This thread has been locked.

If you have a related question, please click the "Ask a related question" button in the top right corner. The newly created question will be automatically linked to this question.

TDA2SX: thermal issue: critical termperature reached(125°C)

Part Number: TDA2SX

Hello, Cherry,

Nice to communicate with you. last week, I've met one question about thermal issue on SoC. when app is running, some log printed on screen and app stopped.
log as below:

[ 2740.140898] critical temperature 1 reached
[ 2740.141423] thermal thermal_zone0: critical temperature reached(125 C),shutting down
[ 2740.227952] Attempting kernel_power_off
[ 2740.228586] reboot: Failed to start orderly shutdown: forcing the issue
[ 2740.243864] reboot: Power down
[ 2740.244359] reboot: Power down
[ 2740.245737] palmas_power_off: Unable to write to DEV_CTRL_DEV_ON: -121
[ 2740.246570] kernel_power_off has failed!
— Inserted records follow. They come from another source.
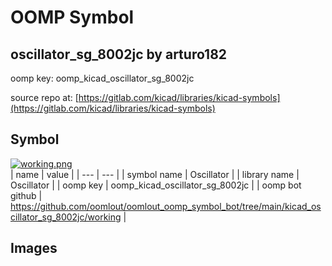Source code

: # OOMP Symbol  
## oscillator_sg_8002jc  by arturo182  
  
oomp key: oomp_kicad_oscillator_sg_8002jc  
  
source repo at: [https://gitlab.com/kicad/libraries/kicad-symbols](https://gitlab.com/kicad/libraries/kicad-symbols)  
## Symbol  
  
[![working.png](working_600.png)](working.png)  
| name | value | 
| --- | --- | 
| symbol name | Oscillator | 
| library name | Oscillator | 
| oomp key | oomp_kicad_oscillator_sg_8002jc | 
| oomp bot github | https://github.com/oomlout/oomlout_oomp_symbol_bot/tree/main/kicad_oscillator_sg_8002jc/working | 
## Images  

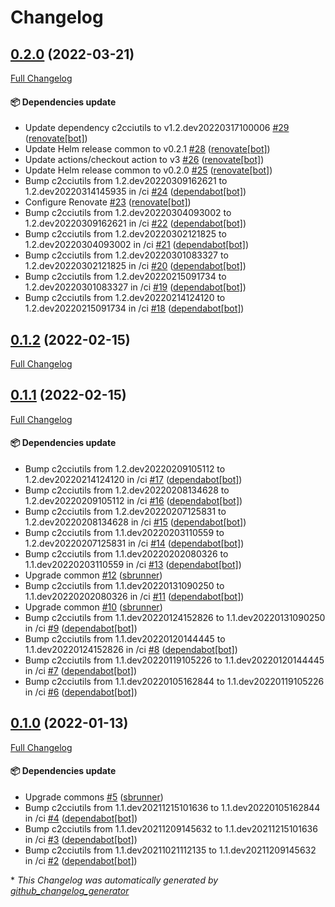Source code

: # Changelog

## [0.2.0](https://github.com/camptocamp/helm-custom-cron/tree/0.2.0) (2022-03-21)

[Full Changelog](https://github.com/camptocamp/helm-custom-cron/compare/0.1.2...0.2.0)

#### :package: Dependencies update

- Update dependency c2cciutils to v1.2.dev20220317100006 [\#29](https://github.com/camptocamp/helm-custom-cron/pull/29) ([renovate[bot]](https://github.com/apps/renovate))
- Update Helm release common to v0.2.1 [\#28](https://github.com/camptocamp/helm-custom-cron/pull/28) ([renovate[bot]](https://github.com/apps/renovate))
- Update actions/checkout action to v3 [\#26](https://github.com/camptocamp/helm-custom-cron/pull/26) ([renovate[bot]](https://github.com/apps/renovate))
- Update Helm release common to v0.2.0 [\#25](https://github.com/camptocamp/helm-custom-cron/pull/25) ([renovate[bot]](https://github.com/apps/renovate))
- Bump c2cciutils from 1.2.dev20220309162621 to 1.2.dev20220314145935 in /ci [\#24](https://github.com/camptocamp/helm-custom-cron/pull/24) ([dependabot[bot]](https://github.com/apps/dependabot))
- Configure Renovate [\#23](https://github.com/camptocamp/helm-custom-cron/pull/23) ([renovate[bot]](https://github.com/apps/renovate))
- Bump c2cciutils from 1.2.dev20220304093002 to 1.2.dev20220309162621 in /ci [\#22](https://github.com/camptocamp/helm-custom-cron/pull/22) ([dependabot[bot]](https://github.com/apps/dependabot))
- Bump c2cciutils from 1.2.dev20220302121825 to 1.2.dev20220304093002 in /ci [\#21](https://github.com/camptocamp/helm-custom-cron/pull/21) ([dependabot[bot]](https://github.com/apps/dependabot))
- Bump c2cciutils from 1.2.dev20220301083327 to 1.2.dev20220302121825 in /ci [\#20](https://github.com/camptocamp/helm-custom-cron/pull/20) ([dependabot[bot]](https://github.com/apps/dependabot))
- Bump c2cciutils from 1.2.dev20220215091734 to 1.2.dev20220301083327 in /ci [\#19](https://github.com/camptocamp/helm-custom-cron/pull/19) ([dependabot[bot]](https://github.com/apps/dependabot))
- Bump c2cciutils from 1.2.dev20220214124120 to 1.2.dev20220215091734 in /ci [\#18](https://github.com/camptocamp/helm-custom-cron/pull/18) ([dependabot[bot]](https://github.com/apps/dependabot))

## [0.1.2](https://github.com/camptocamp/helm-custom-cron/tree/0.1.2) (2022-02-15)

[Full Changelog](https://github.com/camptocamp/helm-custom-cron/compare/0.1.1...0.1.2)

## [0.1.1](https://github.com/camptocamp/helm-custom-cron/tree/0.1.1) (2022-02-15)

[Full Changelog](https://github.com/camptocamp/helm-custom-cron/compare/0.1.0...0.1.1)

#### :package: Dependencies update

- Bump c2cciutils from 1.2.dev20220209105112 to 1.2.dev20220214124120 in /ci [\#17](https://github.com/camptocamp/helm-custom-cron/pull/17) ([dependabot[bot]](https://github.com/apps/dependabot))
- Bump c2cciutils from 1.2.dev20220208134628 to 1.2.dev20220209105112 in /ci [\#16](https://github.com/camptocamp/helm-custom-cron/pull/16) ([dependabot[bot]](https://github.com/apps/dependabot))
- Bump c2cciutils from 1.2.dev20220207125831 to 1.2.dev20220208134628 in /ci [\#15](https://github.com/camptocamp/helm-custom-cron/pull/15) ([dependabot[bot]](https://github.com/apps/dependabot))
- Bump c2cciutils from 1.1.dev20220203110559 to 1.2.dev20220207125831 in /ci [\#14](https://github.com/camptocamp/helm-custom-cron/pull/14) ([dependabot[bot]](https://github.com/apps/dependabot))
- Bump c2cciutils from 1.1.dev20220202080326 to 1.1.dev20220203110559 in /ci [\#13](https://github.com/camptocamp/helm-custom-cron/pull/13) ([dependabot[bot]](https://github.com/apps/dependabot))
- Upgrade common [\#12](https://github.com/camptocamp/helm-custom-cron/pull/12) ([sbrunner](https://github.com/sbrunner))
- Bump c2cciutils from 1.1.dev20220131090250 to 1.1.dev20220202080326 in /ci [\#11](https://github.com/camptocamp/helm-custom-cron/pull/11) ([dependabot[bot]](https://github.com/apps/dependabot))
- Upgrade common [\#10](https://github.com/camptocamp/helm-custom-cron/pull/10) ([sbrunner](https://github.com/sbrunner))
- Bump c2cciutils from 1.1.dev20220124152826 to 1.1.dev20220131090250 in /ci [\#9](https://github.com/camptocamp/helm-custom-cron/pull/9) ([dependabot[bot]](https://github.com/apps/dependabot))
- Bump c2cciutils from 1.1.dev20220120144445 to 1.1.dev20220124152826 in /ci [\#8](https://github.com/camptocamp/helm-custom-cron/pull/8) ([dependabot[bot]](https://github.com/apps/dependabot))
- Bump c2cciutils from 1.1.dev20220119105226 to 1.1.dev20220120144445 in /ci [\#7](https://github.com/camptocamp/helm-custom-cron/pull/7) ([dependabot[bot]](https://github.com/apps/dependabot))
- Bump c2cciutils from 1.1.dev20220105162844 to 1.1.dev20220119105226 in /ci [\#6](https://github.com/camptocamp/helm-custom-cron/pull/6) ([dependabot[bot]](https://github.com/apps/dependabot))

## [0.1.0](https://github.com/camptocamp/helm-custom-cron/tree/0.1.0) (2022-01-13)

[Full Changelog](https://github.com/camptocamp/helm-custom-cron/compare/56a0f39bb6806e63ad03f39fe209cbdc72f7adf5...0.1.0)

#### :package: Dependencies update

- Upgrade commons [\#5](https://github.com/camptocamp/helm-custom-cron/pull/5) ([sbrunner](https://github.com/sbrunner))
- Bump c2cciutils from 1.1.dev20211215101636 to 1.1.dev20220105162844 in /ci [\#4](https://github.com/camptocamp/helm-custom-cron/pull/4) ([dependabot[bot]](https://github.com/apps/dependabot))
- Bump c2cciutils from 1.1.dev20211209145632 to 1.1.dev20211215101636 in /ci [\#3](https://github.com/camptocamp/helm-custom-cron/pull/3) ([dependabot[bot]](https://github.com/apps/dependabot))
- Bump c2cciutils from 1.1.dev20211021112135 to 1.1.dev20211209145632 in /ci [\#2](https://github.com/camptocamp/helm-custom-cron/pull/2) ([dependabot[bot]](https://github.com/apps/dependabot))

\* _This Changelog was automatically generated by [github_changelog_generator](https://github.com/github-changelog-generator/github-changelog-generator)_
Attempting emergency_restart

it seems that some core in Soc is too hot to continue running. so monitor process power off the kernel. for current temprature of cores in Soc, we could check by below commands:

                cat /sys/class/thermal/thermal_zone0/temp 
                cat /sys/class/thermal/thermal_zone1/temp 
                cat /sys/class/thermal/thermal_zone2/temp 
                cat /sys/class/thermal/thermal_zone3/temp 
                cat /sys/class/thermal/thermal_zone4/temp 

I've searched some documents, there is a mapping about tda4x on thermal_zone and cores as below:

thermal_zone0 -> WKUP domain DMSC core 

thermal_zone1 -> MAIN domain MPU A72 core

thermal_zone2 -> MAIN domain C7x core

thermal_zone3 -> MAIN domain GPU core

thermal_zone4 -> MAIN domain R5F core

but I can't find the mapping about tda2X(tda2SX), could you kinldy tell me the mapping between cores and thermal zones? thanks in advance.

another question is :

could you kindly tell me what possible kinds of reasons could make the core too hot to run? I've checked the load of every core, the A15  load is about 40~50%, dsp2: 60%, dsp1: cant get the stat data,  ipu2 :40%, it seems ok. but the temprature would be very high when SR1 has little free memory. but i can't see the mechanism between the memory and the temprature.

thanks in advance.

  • The 5 sensors are near MPU, GPU, the core, IVA, and DSPEVE.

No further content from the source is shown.